→ Activity
Write out the full set of records below exactly.

→ Collected data entries
--- START ---

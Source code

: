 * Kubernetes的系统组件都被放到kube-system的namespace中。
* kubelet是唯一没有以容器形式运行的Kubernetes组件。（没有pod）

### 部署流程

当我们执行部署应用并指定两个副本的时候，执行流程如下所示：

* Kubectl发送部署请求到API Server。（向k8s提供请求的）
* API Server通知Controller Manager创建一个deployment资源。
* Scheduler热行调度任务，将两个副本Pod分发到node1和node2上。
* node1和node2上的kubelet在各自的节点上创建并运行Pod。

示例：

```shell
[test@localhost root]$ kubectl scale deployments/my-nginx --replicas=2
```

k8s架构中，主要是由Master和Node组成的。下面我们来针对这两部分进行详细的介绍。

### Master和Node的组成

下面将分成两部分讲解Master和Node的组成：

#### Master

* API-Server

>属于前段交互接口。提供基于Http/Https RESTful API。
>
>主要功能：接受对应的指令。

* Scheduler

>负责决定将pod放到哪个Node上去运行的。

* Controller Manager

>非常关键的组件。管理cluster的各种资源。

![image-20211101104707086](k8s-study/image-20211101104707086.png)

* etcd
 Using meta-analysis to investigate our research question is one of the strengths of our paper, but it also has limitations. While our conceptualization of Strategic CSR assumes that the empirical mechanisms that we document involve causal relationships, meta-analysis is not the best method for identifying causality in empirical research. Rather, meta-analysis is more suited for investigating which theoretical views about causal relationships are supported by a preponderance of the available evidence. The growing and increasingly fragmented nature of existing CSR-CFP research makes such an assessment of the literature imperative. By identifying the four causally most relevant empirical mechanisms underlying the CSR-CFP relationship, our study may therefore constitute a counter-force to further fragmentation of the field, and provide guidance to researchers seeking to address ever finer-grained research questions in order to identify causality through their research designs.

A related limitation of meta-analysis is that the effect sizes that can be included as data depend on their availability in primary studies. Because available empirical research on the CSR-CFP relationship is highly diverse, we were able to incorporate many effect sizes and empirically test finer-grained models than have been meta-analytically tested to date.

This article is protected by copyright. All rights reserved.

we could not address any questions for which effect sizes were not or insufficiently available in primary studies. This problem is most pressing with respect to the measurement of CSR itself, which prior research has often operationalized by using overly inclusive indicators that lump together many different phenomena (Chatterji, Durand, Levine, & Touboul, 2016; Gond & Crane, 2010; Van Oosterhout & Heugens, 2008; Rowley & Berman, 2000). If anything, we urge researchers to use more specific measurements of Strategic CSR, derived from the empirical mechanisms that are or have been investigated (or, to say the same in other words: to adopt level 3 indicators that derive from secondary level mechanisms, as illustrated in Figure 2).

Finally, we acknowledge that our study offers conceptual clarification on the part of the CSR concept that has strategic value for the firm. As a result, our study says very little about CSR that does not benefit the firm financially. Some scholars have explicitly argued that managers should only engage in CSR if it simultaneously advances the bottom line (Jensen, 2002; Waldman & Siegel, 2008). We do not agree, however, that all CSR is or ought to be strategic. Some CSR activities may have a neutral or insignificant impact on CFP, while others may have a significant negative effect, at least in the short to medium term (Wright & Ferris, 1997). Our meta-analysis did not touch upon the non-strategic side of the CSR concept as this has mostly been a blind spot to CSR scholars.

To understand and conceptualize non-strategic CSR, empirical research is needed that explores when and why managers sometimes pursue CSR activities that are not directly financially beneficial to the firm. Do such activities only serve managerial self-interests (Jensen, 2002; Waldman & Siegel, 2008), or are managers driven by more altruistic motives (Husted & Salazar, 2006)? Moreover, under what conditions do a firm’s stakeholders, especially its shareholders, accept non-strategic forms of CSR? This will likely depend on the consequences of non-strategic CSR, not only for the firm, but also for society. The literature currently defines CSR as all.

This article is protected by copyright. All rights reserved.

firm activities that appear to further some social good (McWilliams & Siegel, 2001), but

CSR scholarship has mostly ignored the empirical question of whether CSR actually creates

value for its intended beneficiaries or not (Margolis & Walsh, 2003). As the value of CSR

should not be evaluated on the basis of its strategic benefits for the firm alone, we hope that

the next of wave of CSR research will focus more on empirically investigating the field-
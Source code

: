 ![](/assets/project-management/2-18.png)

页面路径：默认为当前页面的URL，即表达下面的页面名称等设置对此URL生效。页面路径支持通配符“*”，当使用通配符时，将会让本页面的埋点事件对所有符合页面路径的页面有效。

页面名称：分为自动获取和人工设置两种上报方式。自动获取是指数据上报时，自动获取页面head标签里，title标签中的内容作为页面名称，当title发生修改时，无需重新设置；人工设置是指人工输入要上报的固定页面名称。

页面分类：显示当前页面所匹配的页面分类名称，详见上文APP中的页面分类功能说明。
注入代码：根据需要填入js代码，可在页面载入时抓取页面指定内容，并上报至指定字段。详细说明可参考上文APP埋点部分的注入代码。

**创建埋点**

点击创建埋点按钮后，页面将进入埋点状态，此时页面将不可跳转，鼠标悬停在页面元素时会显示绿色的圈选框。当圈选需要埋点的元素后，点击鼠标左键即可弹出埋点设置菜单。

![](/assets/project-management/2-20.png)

--- END ---

→ Expected output
Source code

: * Kubernetes的系统组件都被放到kube-system的namespace中。
* kubelet是唯一没有以容器形式运行的Kubernetes组件。（没有pod）

### 部署流程

当我们执行部署应用并指定两个副本的时候，执行流程如下所示：

* Kubectl发送部署请求到API Server。（向k8s提供请求的）
* API Server通知Controller Manager创建一个deployment资源。
* Scheduler热行调度任务，将两个副本Pod分发到node1和node2上。
* node1和node2上的kubelet在各自的节点上创建并运行Pod。

示例：

```shell
[test@localhost root]$ kubectl scale deployments/my-nginx --replicas=2
```

k8s架构中，主要是由Master和Node组成的。下面我们来针对这两部分进行详细的介绍。

### Master和Node的组成

下面将分成两部分讲解Master和Node的组成：

#### Master

* API-Server

>属于前段交互接口。提供基于Http/Https RESTful API。
>
>主要功能：接受对应的指令。

* Scheduler

>负责决定将pod放到哪个Node上去运行的。

* Controller Manager

>非常关键的组件。管理cluster的各种资源。

![image-20211101104707086](k8s-study/image-20211101104707086.png)

* etcd
 Using meta-analysis to investigate our research question is one of the strengths of our paper, but it also has limitations. While our conceptualization of Strategic CSR assumes that the empirical mechanisms that we document involve causal relationships, meta-analysis is not the best method for identifying causality in empirical research. Rather, meta-analysis is more suited for investigating which theoretical views about causal relationships are supported by a preponderance of the available evidence. The growing and increasingly fragmented nature of existing CSR-CFP research makes such an assessment of the literature imperative. By identifying the four causally most relevant empirical mechanisms underlying the CSR-CFP relationship, our study may therefore constitute a counter-force to further fragmentation of the field, and provide guidance to researchers seeking to address ever finer-grained research questions in order to identify causality through their research designs.

A related limitation of meta-analysis is that the effect sizes that can be included as data depend on their availability in primary studies. Because available empirical research on the CSR-CFP relationship is highly diverse, we were able to incorporate many effect sizes and empirically test finer-grained models than have been meta-analytically tested to date.

This article is protected by copyright. All rights reserved.

we could not address any questions for which effect sizes were not or insufficiently available in primary studies. This problem is most pressing with respect to the measurement of CSR itself, which prior research has often operationalized by using overly inclusive indicators that lump together many different phenomena (Chatterji, Durand, Levine, & Touboul, 2016; Gond & Crane, 2010; Van Oosterhout & Heugens, 2008; Rowley & Berman, 2000). If anything, we urge researchers to use more specific measurements of Strategic CSR, derived from the empirical mechanisms that are or have been investigated (or, to say the same in other words: to adopt level 3 indicators that derive from secondary level mechanisms, as illustrated in Figure 2).

Finally, we acknowledge that our study offers conceptual clarification on the part of the CSR concept that has strategic value for the firm. As a result, our study says very little about CSR that does not benefit the firm financially. Some scholars have explicitly argued that managers should only engage in CSR if it simultaneously advances the bottom line (Jensen, 2002; Waldman & Siegel, 2008). We do not agree, however, that all CSR is or ought to be strategic. Some CSR activities may have a neutral or insignificant impact on CFP, while others may have a significant negative effect, at least in the short to medium term (Wright & Ferris, 1997). Our meta-analysis did not touch upon the non-strategic side of the CSR concept as this has mostly been a blind spot to CSR scholars.

To understand and conceptualize non-strategic CSR, empirical research is needed that explores when and why managers sometimes pursue CSR activities that are not directly financially beneficial to the firm. Do such activities only serve managerial self-interests (Jensen, 2002; Waldman & Siegel, 2008), or are managers driven by more altruistic motives (Husted & Salazar, 2006)? Moreover, under what conditions do a firm’s stakeholders, especially its shareholders, accept non-strategic forms of CSR? This will likely depend on the consequences of non-strategic CSR, not only for the firm, but also for society. The literature currently defines CSR as all.

This article is protected by copyright. All rights reserved.

firm activities that appear to further some social good (McWilliams & Siegel, 2001), but

CSR scholarship has mostly ignored the empirical question of whether CSR actually creates

value for its intended beneficiaries or not (Margolis & Walsh, 2003). As the value of CSR

should not be evaluated on the basis of its strategic benefits for the firm alone, we hope that

the next of wave of CSR research will focus more on empirically investigating the field-
Source code

: ![](/assets/project-management/2-18.png)

页面路径：默认为当前页面的URL，即表达下面的页面名称等设置对此URL生效。页面路径支持通配符“*”，当使用通配符时，将会让本页面的埋点事件对所有符合页面路径的页面有效。

页面名称：分为自动获取和人工设置两种上报方式。自动获取是指数据上报时，自动获取页面head标签里，title标签中的内容作为页面名称，当title发生修改时，无需重新设置；人工设置是指人工输入要上报的固定页面名称。

页面分类：显示当前页面所匹配的页面分类名称，详见上文APP中的页面分类功能说明。
注入代码：根据需要填入js代码，可在页面载入时抓取页面指定内容，并上报至指定字段。详细说明可参考上文APP埋点部分的注入代码。

**创建埋点**

点击创建埋点按钮后，页面将进入埋点状态，此时页面将不可跳转，鼠标悬停在页面元素时会显示绿色的圈选框。当圈选需要埋点的元素后，点击鼠标左键即可弹出埋点设置菜单。

![](/assets/project-management/2-20.png)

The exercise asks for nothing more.